Model tuning • agua

Hyper-parameter tuning with agua

agua sets up the infrastructure for the tune package to enable optimization of h2o models. Similar to other models, we label the hyperparameter with the tune() placeholder and feed them into tune_*() functions such as tune_grid() and tune_bayes().

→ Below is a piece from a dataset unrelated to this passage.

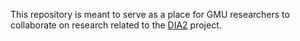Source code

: This repository is meant to serve as a place for GMU researchers to collaborate on research related to the [DIA2](http://www.dia2.org/) project.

Let’s go through the example from Introduction to tune with the Ames housing data.

library(tidymodels)
library(agua)
library(ggplot2)
theme_set(theme_bw())
doParallel::registerDoParallel()
h2o_start()
#> Warning: JAVA not found, H2O may take minutes trying to connect.
#> Warning in h2o.clusterInfo(): 
#> Your H2O cluster version is (5 months and 15 days) old. There may be a newer version available.
#> Please download and install the latest version from: https://h2o-release.s3.amazonaws.com/h2o/latest_stable.html

data(ames)

set.seed(4595)
data_split <- ames %>%
  mutate(Sale_Price = log10(Sale_Price)) %>%
  initial_split(strata = Sale_Price)
ames_train <- training(data_split)
ames_test <- testing(data_split)
cv_splits <- vfold_cv(ames_train, v = 10, strata = Sale_Price)

ames_rec <-
  recipe(Sale_Price ~ Gr_Liv_Area + Longitude + Latitude, data = ames_train) %>%
  step_log(Gr_Liv_Area, base = 10) %>%
  step_ns(Longitude, deg_free = tune("long df")) %>%
  step_ns(Latitude, deg_free = tune("lat df"))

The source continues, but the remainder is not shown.